## Excerpted records:
------------------------

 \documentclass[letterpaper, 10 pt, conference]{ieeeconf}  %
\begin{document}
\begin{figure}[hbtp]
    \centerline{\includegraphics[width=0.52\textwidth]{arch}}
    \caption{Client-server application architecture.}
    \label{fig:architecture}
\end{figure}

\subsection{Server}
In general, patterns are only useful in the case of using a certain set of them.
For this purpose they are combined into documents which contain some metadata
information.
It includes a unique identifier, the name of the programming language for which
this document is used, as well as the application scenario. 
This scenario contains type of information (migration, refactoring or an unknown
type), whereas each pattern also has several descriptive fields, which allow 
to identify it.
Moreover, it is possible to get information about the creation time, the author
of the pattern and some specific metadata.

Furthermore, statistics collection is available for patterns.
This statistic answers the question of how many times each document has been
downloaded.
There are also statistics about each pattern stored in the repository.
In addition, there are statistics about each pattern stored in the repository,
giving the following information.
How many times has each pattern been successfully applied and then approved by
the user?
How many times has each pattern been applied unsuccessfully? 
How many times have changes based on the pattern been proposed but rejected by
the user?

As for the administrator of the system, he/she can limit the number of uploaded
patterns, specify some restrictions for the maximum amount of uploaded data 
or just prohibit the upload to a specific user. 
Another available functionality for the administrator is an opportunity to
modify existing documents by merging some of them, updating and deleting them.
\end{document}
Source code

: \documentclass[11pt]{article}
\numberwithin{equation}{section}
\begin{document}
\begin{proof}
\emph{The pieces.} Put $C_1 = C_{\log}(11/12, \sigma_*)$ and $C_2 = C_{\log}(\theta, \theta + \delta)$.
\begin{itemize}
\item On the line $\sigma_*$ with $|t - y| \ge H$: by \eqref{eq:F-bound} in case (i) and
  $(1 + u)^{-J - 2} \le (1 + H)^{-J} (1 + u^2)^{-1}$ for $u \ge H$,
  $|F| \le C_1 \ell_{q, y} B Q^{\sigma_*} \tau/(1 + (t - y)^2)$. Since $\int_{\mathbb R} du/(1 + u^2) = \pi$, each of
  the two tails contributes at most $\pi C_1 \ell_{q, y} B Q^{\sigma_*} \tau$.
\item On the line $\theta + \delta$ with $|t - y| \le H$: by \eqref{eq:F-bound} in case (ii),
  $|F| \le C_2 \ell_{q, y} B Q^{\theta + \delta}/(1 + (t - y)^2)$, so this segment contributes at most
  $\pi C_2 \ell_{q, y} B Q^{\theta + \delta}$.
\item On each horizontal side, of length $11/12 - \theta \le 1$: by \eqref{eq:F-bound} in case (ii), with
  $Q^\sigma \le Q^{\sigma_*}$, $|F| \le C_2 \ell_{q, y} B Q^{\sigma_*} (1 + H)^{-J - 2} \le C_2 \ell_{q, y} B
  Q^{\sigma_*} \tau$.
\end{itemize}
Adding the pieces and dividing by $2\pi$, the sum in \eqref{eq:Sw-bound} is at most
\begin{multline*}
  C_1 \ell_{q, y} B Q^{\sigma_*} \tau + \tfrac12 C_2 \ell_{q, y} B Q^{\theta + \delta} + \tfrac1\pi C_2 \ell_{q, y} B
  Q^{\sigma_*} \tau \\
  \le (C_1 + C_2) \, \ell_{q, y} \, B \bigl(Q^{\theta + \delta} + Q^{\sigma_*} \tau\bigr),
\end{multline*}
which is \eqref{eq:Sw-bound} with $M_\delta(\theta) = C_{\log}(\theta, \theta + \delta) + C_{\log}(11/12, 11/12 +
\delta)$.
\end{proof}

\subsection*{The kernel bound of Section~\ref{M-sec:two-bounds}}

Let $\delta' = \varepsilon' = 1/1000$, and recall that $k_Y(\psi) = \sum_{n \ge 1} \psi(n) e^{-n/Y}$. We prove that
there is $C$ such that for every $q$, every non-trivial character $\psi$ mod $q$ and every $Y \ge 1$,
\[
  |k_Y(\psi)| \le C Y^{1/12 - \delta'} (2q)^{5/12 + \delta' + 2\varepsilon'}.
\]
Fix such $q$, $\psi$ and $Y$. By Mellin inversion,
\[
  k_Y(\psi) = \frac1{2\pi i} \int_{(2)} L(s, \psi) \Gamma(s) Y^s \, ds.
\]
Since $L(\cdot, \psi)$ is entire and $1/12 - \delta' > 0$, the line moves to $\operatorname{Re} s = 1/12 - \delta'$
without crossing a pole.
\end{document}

------------------------

## What you are asked to do:
Check every line of the entries for the string "subsection". Give only the number of lines that hold it.

## Written solution:
2